Le 28 août, le porte-parole du gouvernement, M. Boukerzaza, déclarait que l’incident était « regrettable », espérant que le diplomate algérien « sera innocenté et rétabli dans ses droits ». Après la confirmation du verdict par la Chambre d’instruction pour le maintien de la mise en examen le 14 octobre, le ministre algérien Mourad Medelci a rencontré « sous le signe de l’urgence » son homologue français, Bernard Kouchner, le 15 octobre pour lui exprimer « la grande préoccupation du gouvernement algérien devant cette affaire qui a pris une tournure inquiétante vis-à-vis du diplomate algérien, malgré des preuves d’erreur sur la personne qu’il a présentées ». M. Medelci avait exprimé « l’étonnement des autorités algériennes devant la lenteur excessive de la justice française » et avait dénoncé « la campagne médiatico-politique déclenchée sciemment autour de cette affaire ». A la faveur de la visite à Alger du ministre néerlandais des Affaires étrangères, le 26 novembre, M. Medelci a souligné, lors d’un point de presse : « Je me suis permis d’attirer l’attention du ministre (des Pays-Bas) lorsqu’on a évoqué la question des droits de l’homme sur une situation paradoxale que les droits de l’homme sont en train de connaître, dans un pays ami et partenaire, la France. » « Ce qui est exactement le contraire des principes des droits de l’homme et de souligner qu’un de ces principes » « est de se considérer comme innocent jusqu’à preuve du contraire ». « Ce droit est, semble-t-il, quelquefois un peu perdu de vue. »

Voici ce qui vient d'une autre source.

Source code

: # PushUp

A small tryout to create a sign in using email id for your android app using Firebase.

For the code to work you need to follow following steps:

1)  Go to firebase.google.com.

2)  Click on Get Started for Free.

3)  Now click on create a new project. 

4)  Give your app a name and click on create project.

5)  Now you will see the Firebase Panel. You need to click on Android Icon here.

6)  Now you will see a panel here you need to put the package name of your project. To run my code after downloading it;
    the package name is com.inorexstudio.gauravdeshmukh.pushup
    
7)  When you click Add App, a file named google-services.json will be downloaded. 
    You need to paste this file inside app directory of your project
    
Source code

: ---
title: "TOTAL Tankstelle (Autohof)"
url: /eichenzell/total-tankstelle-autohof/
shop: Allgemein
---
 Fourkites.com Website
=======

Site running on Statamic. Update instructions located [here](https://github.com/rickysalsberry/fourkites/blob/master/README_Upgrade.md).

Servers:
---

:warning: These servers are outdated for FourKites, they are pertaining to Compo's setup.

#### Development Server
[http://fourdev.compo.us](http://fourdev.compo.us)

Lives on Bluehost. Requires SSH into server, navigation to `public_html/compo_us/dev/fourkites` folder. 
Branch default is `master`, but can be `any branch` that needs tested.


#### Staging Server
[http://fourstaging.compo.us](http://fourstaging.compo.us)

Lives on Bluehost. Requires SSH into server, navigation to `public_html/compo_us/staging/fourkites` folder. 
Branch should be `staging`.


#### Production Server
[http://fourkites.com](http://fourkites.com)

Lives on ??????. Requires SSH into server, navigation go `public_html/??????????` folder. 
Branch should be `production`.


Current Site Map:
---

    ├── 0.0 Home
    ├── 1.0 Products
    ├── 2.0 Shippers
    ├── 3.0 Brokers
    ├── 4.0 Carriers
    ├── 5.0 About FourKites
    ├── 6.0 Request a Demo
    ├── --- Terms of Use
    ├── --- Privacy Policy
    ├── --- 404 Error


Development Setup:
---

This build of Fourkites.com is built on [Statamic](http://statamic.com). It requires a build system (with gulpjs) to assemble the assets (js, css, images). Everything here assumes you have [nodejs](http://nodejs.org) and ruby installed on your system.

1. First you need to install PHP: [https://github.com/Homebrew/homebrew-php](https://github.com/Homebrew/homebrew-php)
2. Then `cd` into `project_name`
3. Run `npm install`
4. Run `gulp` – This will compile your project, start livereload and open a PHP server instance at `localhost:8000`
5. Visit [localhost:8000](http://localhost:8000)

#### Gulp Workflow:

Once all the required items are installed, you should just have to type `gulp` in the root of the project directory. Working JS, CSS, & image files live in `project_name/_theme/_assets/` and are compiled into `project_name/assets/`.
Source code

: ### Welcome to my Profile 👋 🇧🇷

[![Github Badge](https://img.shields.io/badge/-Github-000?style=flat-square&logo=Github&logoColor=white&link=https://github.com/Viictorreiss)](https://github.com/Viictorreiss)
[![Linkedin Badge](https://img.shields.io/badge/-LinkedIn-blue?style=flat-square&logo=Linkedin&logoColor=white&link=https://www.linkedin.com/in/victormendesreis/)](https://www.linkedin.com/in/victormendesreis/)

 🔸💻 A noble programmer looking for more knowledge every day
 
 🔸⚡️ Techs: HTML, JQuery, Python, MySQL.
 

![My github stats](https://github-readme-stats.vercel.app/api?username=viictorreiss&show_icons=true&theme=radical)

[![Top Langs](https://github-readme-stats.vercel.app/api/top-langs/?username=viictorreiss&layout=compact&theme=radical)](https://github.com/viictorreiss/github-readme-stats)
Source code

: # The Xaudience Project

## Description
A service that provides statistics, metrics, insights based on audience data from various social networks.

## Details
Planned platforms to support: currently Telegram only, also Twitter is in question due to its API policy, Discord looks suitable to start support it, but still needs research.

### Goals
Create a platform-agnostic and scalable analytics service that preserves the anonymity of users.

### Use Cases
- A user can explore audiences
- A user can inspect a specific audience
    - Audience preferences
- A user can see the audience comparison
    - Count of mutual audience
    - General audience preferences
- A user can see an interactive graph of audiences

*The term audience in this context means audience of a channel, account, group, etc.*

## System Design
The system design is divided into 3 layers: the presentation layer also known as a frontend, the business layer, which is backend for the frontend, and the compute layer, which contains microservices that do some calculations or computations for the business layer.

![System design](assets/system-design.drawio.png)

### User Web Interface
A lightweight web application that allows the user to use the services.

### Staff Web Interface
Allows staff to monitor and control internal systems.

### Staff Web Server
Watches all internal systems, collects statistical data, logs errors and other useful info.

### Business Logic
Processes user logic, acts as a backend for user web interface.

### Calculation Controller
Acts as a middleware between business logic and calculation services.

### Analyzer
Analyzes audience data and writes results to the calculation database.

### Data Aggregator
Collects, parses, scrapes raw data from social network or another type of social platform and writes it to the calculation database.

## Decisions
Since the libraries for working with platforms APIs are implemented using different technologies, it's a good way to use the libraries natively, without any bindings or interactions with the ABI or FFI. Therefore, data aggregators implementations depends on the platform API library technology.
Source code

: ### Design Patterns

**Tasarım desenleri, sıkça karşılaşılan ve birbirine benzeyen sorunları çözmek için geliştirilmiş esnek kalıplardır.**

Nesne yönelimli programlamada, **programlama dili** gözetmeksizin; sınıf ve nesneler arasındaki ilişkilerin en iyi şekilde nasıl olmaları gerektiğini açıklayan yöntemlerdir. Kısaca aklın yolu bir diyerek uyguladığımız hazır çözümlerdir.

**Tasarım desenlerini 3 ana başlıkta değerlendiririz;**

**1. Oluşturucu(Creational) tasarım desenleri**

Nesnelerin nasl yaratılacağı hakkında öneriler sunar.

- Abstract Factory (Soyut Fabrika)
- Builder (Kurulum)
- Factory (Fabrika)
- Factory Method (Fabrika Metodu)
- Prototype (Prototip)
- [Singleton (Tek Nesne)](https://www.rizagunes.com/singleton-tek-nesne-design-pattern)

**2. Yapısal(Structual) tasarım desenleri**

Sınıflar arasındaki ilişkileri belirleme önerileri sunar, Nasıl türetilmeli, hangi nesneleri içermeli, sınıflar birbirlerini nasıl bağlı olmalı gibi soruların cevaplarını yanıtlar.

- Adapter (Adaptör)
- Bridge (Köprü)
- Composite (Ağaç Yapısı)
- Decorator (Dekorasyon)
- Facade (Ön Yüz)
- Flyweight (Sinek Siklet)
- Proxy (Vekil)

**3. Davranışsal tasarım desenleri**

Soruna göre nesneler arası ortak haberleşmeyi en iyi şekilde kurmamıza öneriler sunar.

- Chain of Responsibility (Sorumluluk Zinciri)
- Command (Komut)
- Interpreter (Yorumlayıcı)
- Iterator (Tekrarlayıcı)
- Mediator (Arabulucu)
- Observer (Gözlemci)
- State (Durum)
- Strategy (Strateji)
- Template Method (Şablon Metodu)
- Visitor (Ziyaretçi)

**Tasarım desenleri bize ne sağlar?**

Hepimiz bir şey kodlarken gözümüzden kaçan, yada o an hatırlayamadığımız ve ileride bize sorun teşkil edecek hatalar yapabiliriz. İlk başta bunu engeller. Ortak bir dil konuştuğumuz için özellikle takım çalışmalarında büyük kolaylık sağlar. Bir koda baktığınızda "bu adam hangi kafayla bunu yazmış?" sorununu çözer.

Il est en outre rappelé que, pour sa part, le diplomate algérien s’est mis à la disposition de la justice française pour apporter toutes les preuves montrant la méprise judiciaire qui le confond avec le présumé coupable de complicité dans l’assassinat de l’avocat et opposant André-Ali Mecili, du nom de Rachid Hassani, jusqu’à accepter de se soumettre aux tests ADN, alors qu’en droit c’est à l’accusation d’apporter ses preuves. Le Quai d’Orsay, par la voix de son porte-parole, a souligné qu’« il s’agit d’une procédure judiciaire sur laquelle en vertu de la Constitution le pouvoir exécutif n’a pas de prise ». C’est la seule réaction officielle française aux demandes et démarches des autorités algériennes pour que Mohamed Ziane Hasseni soit rétabli dans ses droits et sa dignité.